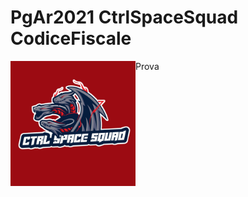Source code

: # PgAr2021 CtrlSpaceSquad CodiceFiscale
<p><img alt="Image" title="icon" src="Logo CTRL SPACE SQUAD.jpeg" width="200" height="200" align="left"/> Prova</p>
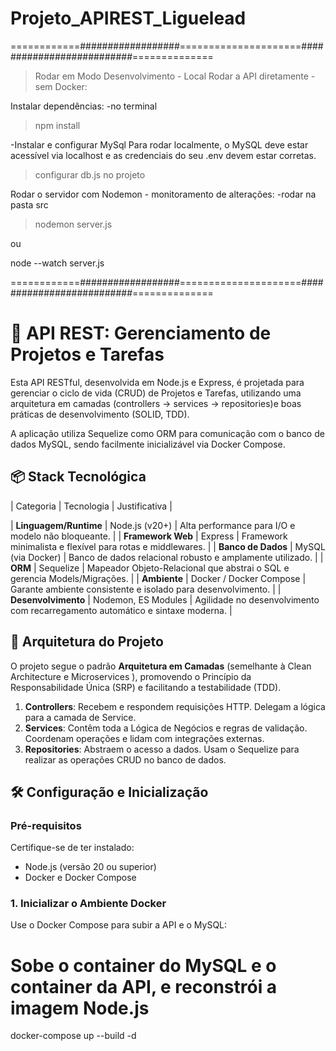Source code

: # Projeto_APIREST_Liguelead


============##################=====================##########################==============

> Rodar em Modo Desenvolvimento - Local
Rodar a API diretamente - sem Docker:

Instalar dependências:
-no terminal
>npm install

-Instalar e configurar MySql
Para rodar localmente, o MySQL deve estar acessível via localhost e as credenciais do seu .env devem estar corretas.
>configurar db.js no projeto

Rodar o servidor com Nodemon - monitoramento de alterações:
-rodar na pasta src
>nodemon server.js

ou

node --watch server.js


============##################=====================##########################==============


# 🚀 API REST: Gerenciamento de Projetos e Tarefas

Esta API RESTful, desenvolvida em Node.js e Express, é projetada para gerenciar o ciclo de vida (CRUD) de Projetos e Tarefas, utilizando uma arquitetura em camadas (controllers → services → repositories)e boas práticas de desenvolvimento (SOLID, TDD).

A aplicação utiliza Sequelize como ORM para comunicação com o banco de dados MySQL, sendo facilmente inicializável via Docker Compose.

## 📦 Stack Tecnológica

| Categoria | Tecnologia | Justificativa |

| **Linguagem/Runtime** | Node.js (v20+) | Alta performance para I/O e modelo não bloqueante. |
| **Framework Web** | Express | Framework minimalista e flexível para rotas e middlewares. |
| **Banco de Dados** | MySQL (via Docker) | Banco de dados relacional robusto e amplamente utilizado. |
| **ORM** | Sequelize | Mapeador Objeto-Relacional que abstrai o SQL e gerencia Models/Migrações. |
| **Ambiente** | Docker / Docker Compose | Garante ambiente consistente e isolado para desenvolvimento. |
| **Desenvolvimento** | Nodemon, ES Modules | Agilidade no desenvolvimento com recarregamento automático e sintaxe moderna. |

## 📐 Arquitetura do Projeto

O projeto segue o padrão **Arquitetura em Camadas** (semelhante à Clean Architecture e Microservices ), promovendo o Princípio da Responsabilidade Única (SRP) e facilitando a testabilidade (TDD).

1.  **Controllers**: Recebem e respondem requisições HTTP. Delegam a lógica para a camada de Service.
2.  **Services**: Contêm toda a Lógica de Negócios e regras de validação. Coordenam operações e lidam com integrações externas.
3.  **Repositories**: Abstraem o acesso a dados. Usam o Sequelize para realizar as operações CRUD no banco de dados.

## 🛠️ Configuração e Inicialização

### Pré-requisitos

Certifique-se de ter instalado:
* Node.js (versão 20 ou superior)
* Docker e Docker Compose

### 1. Inicializar o Ambiente Docker

Use o Docker Compose para subir a API e o MySQL:

# Sobe o container do MySQL e o container da API, e reconstrói a imagem Node.js
docker-compose up --build -d





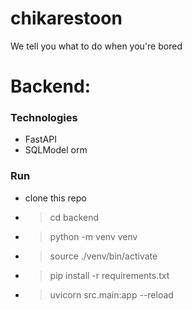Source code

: # chikarestoon
We tell you what to do when you're bored



# Backend:

### Technologies
- FastAPI
- SQLModel orm


### Run

* clone this repo
* > cd backend
* > python -m venv venv 
* > source ./venv/bin/activate
* > pip install -r requirements.txt
* > uvicorn src.main:app --reload


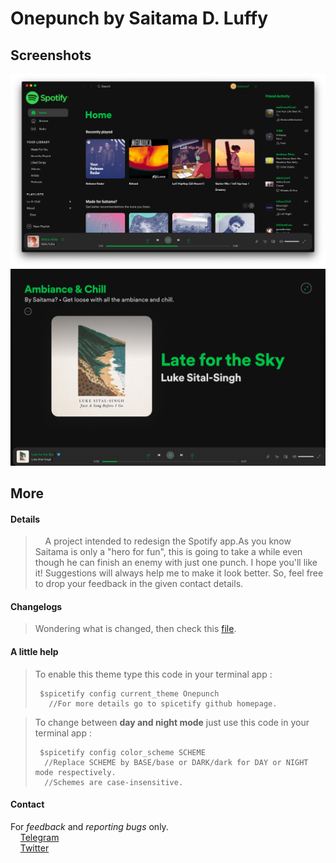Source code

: # Onepunch by Saitama D. Luffy

## Screenshots

![OnepunchHome](./OnepunchHome.png)
![OnepunchFullPlayer](./OnepunchFullPlayer.png)

## More

#### Details

>&nbsp;&nbsp;&nbsp;&nbsp;A project intended to redesign the Spotify app.As you know Saitama is only a "hero for fun", this is going to take a while even though he can finish an enemy with just one punch. I hope you'll like it! Suggestions will always help me to make it look better.
So, feel free to drop your feedback in the given contact details.

#### Changelogs

> Wondering what is changed, then check this [file](./changelog.md).

#### A little help
>To enable this theme type this code in your terminal app :
>
>      $spicetify config current_theme Onepunch
>        //For more details go to spicetify github homepage.

>To change between **day and night mode** just use this code in your terminal app :
>
>      $spicetify config color_scheme SCHEME
>       //Replace SCHEME by BASE/base or DARK/dark for DAY or NIGHT mode respectively.
>       //Schemes are case-insensitive.

#### Contact

For *feedback* and *reporting bugs* only.  
&nbsp;&nbsp;&nbsp;&nbsp;[Telegram](https://t.me/saitama_a)  
&nbsp;&nbsp;&nbsp;&nbsp;[Twitter](https://twitter.com/_saitama_0)

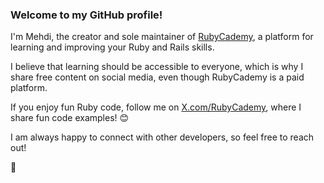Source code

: ### Welcome to my GitHub profile!

I'm Mehdi, the creator and sole maintainer of [RubyCademy](https://www.rubycademy.com), a platform for learning and improving your Ruby and Rails skills.

I believe that learning should be accessible to everyone, which is why I share free content on social media, even though RubyCademy is a paid platform.

If you enjoy fun Ruby code, follow me on [X.com/RubyCademy](https://x.com/RubyCademy), where I share fun code examples! 😊

I am always happy to connect with other developers, so feel free to reach out!

💚
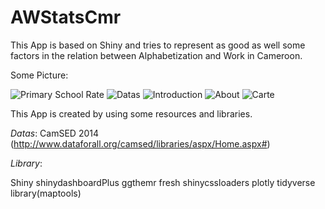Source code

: # AWStatsCmr
This App is based on Shiny and tries to represent as good as well some factors in the relation between Alphabetization and Work in Cameroon.

Some Picture:


![Primary School Rate](https://user-images.githubusercontent.com/44752497/151125280-ab0bc7ad-2d14-435a-a5e6-45dbb3e9de7a.png)
![Datas](https://user-images.githubusercontent.com/44752497/151125282-6e0ede9b-5ea7-4736-97e0-4af7b2069b56.png)
![Introduction](https://user-images.githubusercontent.com/44752497/151125283-03864cb9-2688-42e4-b4b1-d5b33b021952.png)
![About](https://user-images.githubusercontent.com/44752497/151125286-308e61b4-83bb-4ab1-8803-ec75afb973cc.png)
![Carte](https://user-images.githubusercontent.com/44752497/151125287-9ae99ed8-a782-420a-896d-f44bd288ab11.png)


This App is created by using some resources and libraries.

*Datas*:
CamSED 2014 (http://www.dataforall.org/camsed/libraries/aspx/Home.aspx#)

*Library*:

Shiny 
shinydashboardPlus 
ggthemr 
fresh 
shinycssloaders 
plotly 
tidyverse 
library(maptools) 
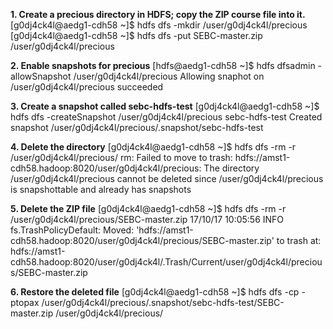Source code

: **1. Create a precious directory in HDFS; copy the ZIP course file into it.**
[g0dj4ck4l@aedg1-cdh58 ~]$ hdfs dfs -mkdir /user/g0dj4ck4l/precious
[g0dj4ck4l@aedg1-cdh58 ~]$ hdfs dfs -put SEBC-master.zip /user/g0dj4ck4l/precious

**2. Enable snapshots for precious**
[hdfs@aedg1-cdh58 ~]$ hdfs dfsadmin -allowSnapshot /user/g0dj4ck4l/precious
Allowing snaphot on /user/g0dj4ck4l/precious succeeded

**3. Create a snapshot called sebc-hdfs-test**
[g0dj4ck4l@aedg1-cdh58 ~]$ hdfs dfs -createSnapshot /user/g0dj4ck4l/precious sebc-hdfs-test
Created snapshot /user/g0dj4ck4l/precious/.snapshot/sebc-hdfs-test

**4. Delete the directory**
[g0dj4ck4l@aedg1-cdh58 ~]$ hdfs dfs -rm -r /user/g0dj4ck4l/precious/
rm: Failed to move to trash: hdfs://amst1-cdh58.hadoop:8020/user/g0dj4ck4l/precious: The directory /user/g0dj4ck4l/precious cannot be deleted since /user/g0dj4ck4l/precious is snapshottable and already has snapshots

**5. Delete the ZIP file**
[g0dj4ck4l@aedg1-cdh58 ~]$ hdfs dfs -rm -r /user/g0dj4ck4l/precious/SEBC-master.zip
17/10/17 10:05:56 INFO fs.TrashPolicyDefault: Moved: 'hdfs://amst1-cdh58.hadoop:8020/user/g0dj4ck4l/precious/SEBC-master.zip' to trash at: hdfs://amst1-cdh58.hadoop:8020/user/g0dj4ck4l/.Trash/Current/user/g0dj4ck4l/precious/SEBC-master.zip

**6. Restore the deleted file**
[g0dj4ck4l@aedg1-cdh58 ~]$ hdfs dfs -cp -ptopax /user/g0dj4ck4l/precious/.snapshot/sebc-hdfs-test/SEBC-master.zip /user/g0dj4ck4l/precious/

━━━━━━━━━━━━━━━━━━━━━━━━━━━━━━

■ **HOW TO COMPLETE THIS TASK**
Copy out the listing exactly as it stands, but not the pictures.

■ **TASK SOLUTION**
Source code

: # PgAr2021 CtrlSpaceSquad CodiceFiscale
<p><img alt="Image" title="icon" src="Logo CTRL SPACE SQUAD.jpeg" width="200" height="200" align="left"/> Prova</p>
Source code

: # Projeto_APIREST_Liguelead


============##################=====================##########################==============

> Rodar em Modo Desenvolvimento - Local
Rodar a API diretamente - sem Docker:

Instalar dependências:
-no terminal
>npm install

-Instalar e configurar MySql
Para rodar localmente, o MySQL deve estar acessível via localhost e as credenciais do seu .env devem estar corretas.
>configurar db.js no projeto

Rodar o servidor com Nodemon - monitoramento de alterações:
-rodar na pasta src
>nodemon server.js

ou

node --watch server.js


============##################=====================##########################==============


# 🚀 API REST: Gerenciamento de Projetos e Tarefas

Esta API RESTful, desenvolvida em Node.js e Express, é projetada para gerenciar o ciclo de vida (CRUD) de Projetos e Tarefas, utilizando uma arquitetura em camadas (controllers → services → repositories)e boas práticas de desenvolvimento (SOLID, TDD).

A aplicação utiliza Sequelize como ORM para comunicação com o banco de dados MySQL, sendo facilmente inicializável via Docker Compose.

## 📦 Stack Tecnológica

| Categoria | Tecnologia | Justificativa |

| **Linguagem/Runtime** | Node.js (v20+) | Alta performance para I/O e modelo não bloqueante. |
| **Framework Web** | Express | Framework minimalista e flexível para rotas e middlewares. |
| **Banco de Dados** | MySQL (via Docker) | Banco de dados relacional robusto e amplamente utilizado. |
| **ORM** | Sequelize | Mapeador Objeto-Relacional que abstrai o SQL e gerencia Models/Migrações. |
| **Ambiente** | Docker / Docker Compose | Garante ambiente consistente e isolado para desenvolvimento. |
| **Desenvolvimento** | Nodemon, ES Modules | Agilidade no desenvolvimento com recarregamento automático e sintaxe moderna. |

## 📐 Arquitetura do Projeto

O projeto segue o padrão **Arquitetura em Camadas** (semelhante à Clean Architecture e Microservices ), promovendo o Princípio da Responsabilidade Única (SRP) e facilitando a testabilidade (TDD).

1.  **Controllers**: Recebem e respondem requisições HTTP. Delegam a lógica para a camada de Service.
2.  **Services**: Contêm toda a Lógica de Negócios e regras de validação. Coordenam operações e lidam com integrações externas.
3.  **Repositories**: Abstraem o acesso a dados. Usam o Sequelize para realizar as operações CRUD no banco de dados.

## 🛠️ Configuração e Inicialização

### Pré-requisitos

Certifique-se de ter instalado:
* Node.js (versão 20 ou superior)
* Docker e Docker Compose

### 1. Inicializar o Ambiente Docker

Use o Docker Compose para subir a API e o MySQL:

# Sobe o container do MySQL e o container da API, e reconstrói a imagem Node.js
docker-compose up --build -d





Source code

: # chikarestoon
We tell you what to do when you're bored



# Backend:

### Technologies
- FastAPI
- SQLModel orm


### Run

* clone this repo
* > cd backend
* > python -m venv venv 
* > source ./venv/bin/activate
* > pip install -r requirements.txt
* > uvicorn src.main:app --reload


Source code

: # Onepunch by Saitama D. Luffy

## Screenshots

![OnepunchHome](./OnepunchHome.png)
![OnepunchFullPlayer](./OnepunchFullPlayer.png)

## More

#### Details

>&nbsp;&nbsp;&nbsp;&nbsp;A project intended to redesign the Spotify app.As you know Saitama is only a "hero for fun", this is going to take a while even though he can finish an enemy with just one punch. I hope you'll like it! Suggestions will always help me to make it look better.
So, feel free to drop your feedback in the given contact details.

#### Changelogs

> Wondering what is changed, then check this [file](./changelog.md).

#### A little help
>To enable this theme type this code in your terminal app :
>
>      $spicetify config current_theme Onepunch
>        //For more details go to spicetify github homepage.

>To change between **day and night mode** just use this code in your terminal app :
>
>      $spicetify config color_scheme SCHEME
>       //Replace SCHEME by BASE/base or DARK/dark for DAY or NIGHT mode respectively.
>       //Schemes are case-insensitive.

#### Contact

For *feedback* and *reporting bugs* only.  
&nbsp;&nbsp;&nbsp;&nbsp;[Telegram](https://t.me/saitama_a)  
&nbsp;&nbsp;&nbsp;&nbsp;[Twitter](https://twitter.com/_saitama_0)

Source code

: ### Welcome to my GitHub profile!

I'm Mehdi, the creator and sole maintainer of [RubyCademy](https://www.rubycademy.com), a platform for learning and improving your Ruby and Rails skills.

I believe that learning should be accessible to everyone, which is why I share free content on social media, even though RubyCademy is a paid platform.

If you enjoy fun Ruby code, follow me on [X.com/RubyCademy](https://x.com/RubyCademy), where I share fun code examples! 😊

I am always happy to connect with other developers, so feel free to reach out!

💚
Source code

: # AWStatsCmr
This App is based on Shiny and tries to represent as good as well some factors in the relation between Alphabetization and Work in Cameroon.

Some Picture:


![Primary School Rate](https://user-images.githubusercontent.com/44752497/151125280-ab0bc7ad-2d14-435a-a5e6-45dbb3e9de7a.png)
![Datas](https://user-images.githubusercontent.com/44752497/151125282-6e0ede9b-5ea7-4736-97e0-4af7b2069b56.png)
![Introduction](https://user-images.githubusercontent.com/44752497/151125283-03864cb9-2688-42e4-b4b1-d5b33b021952.png)
![About](https://user-images.githubusercontent.com/44752497/151125286-308e61b4-83bb-4ab1-8803-ec75afb973cc.png)
![Carte](https://user-images.githubusercontent.com/44752497/151125287-9ae99ed8-a782-420a-896d-f44bd288ab11.png)


This App is created by using some resources and libraries.

*Datas*:
CamSED 2014 (http://www.dataforall.org/camsed/libraries/aspx/Home.aspx#)

*Library*:

Shiny 
shinydashboardPlus 
ggthemr 
fresh 
shinycssloaders 
plotly 
tidyverse 
library(maptools) 
Source code

: **1. Create a precious directory in HDFS; copy the ZIP course file into it.**
[g0dj4ck4l@aedg1-cdh58 ~]$ hdfs dfs -mkdir /user/g0dj4ck4l/precious
[g0dj4ck4l@aedg1-cdh58 ~]$ hdfs dfs -put SEBC-master.zip /user/g0dj4ck4l/precious

**2. Enable snapshots for precious**
[hdfs@aedg1-cdh58 ~]$ hdfs dfsadmin -allowSnapshot /user/g0dj4ck4l/precious
Allowing snaphot on /user/g0dj4ck4l/precious succeeded

**3. Create a snapshot called sebc-hdfs-test**
[g0dj4ck4l@aedg1-cdh58 ~]$ hdfs dfs -createSnapshot /user/g0dj4ck4l/precious sebc-hdfs-test
Created snapshot /user/g0dj4ck4l/precious/.snapshot/sebc-hdfs-test

**4. Delete the directory**
[g0dj4ck4l@aedg1-cdh58 ~]$ hdfs dfs -rm -r /user/g0dj4ck4l/precious/
rm: Failed to move to trash: hdfs://amst1-cdh58.hadoop:8020/user/g0dj4ck4l/precious: The directory /user/g0dj4ck4l/precious cannot be deleted since /user/g0dj4ck4l/precious is snapshottable and already has snapshots

**5. Delete the ZIP file**
[g0dj4ck4l@aedg1-cdh58 ~]$ hdfs dfs -rm -r /user/g0dj4ck4l/precious/SEBC-master.zip
17/10/17 10:05:56 INFO fs.TrashPolicyDefault: Moved: 'hdfs://amst1-cdh58.hadoop:8020/user/g0dj4ck4l/precious/SEBC-master.zip' to trash at: hdfs://amst1-cdh58.hadoop:8020/user/g0dj4ck4l/.Trash/Current/user/g0dj4ck4l/precious/SEBC-master.zip

**6. Restore the deleted file**
[g0dj4ck4l@aedg1-cdh58 ~]$ hdfs dfs -cp -ptopax /user/g0dj4ck4l/precious/.snapshot/sebc-hdfs-test/SEBC-master.zip /user/g0dj4ck4l/precious/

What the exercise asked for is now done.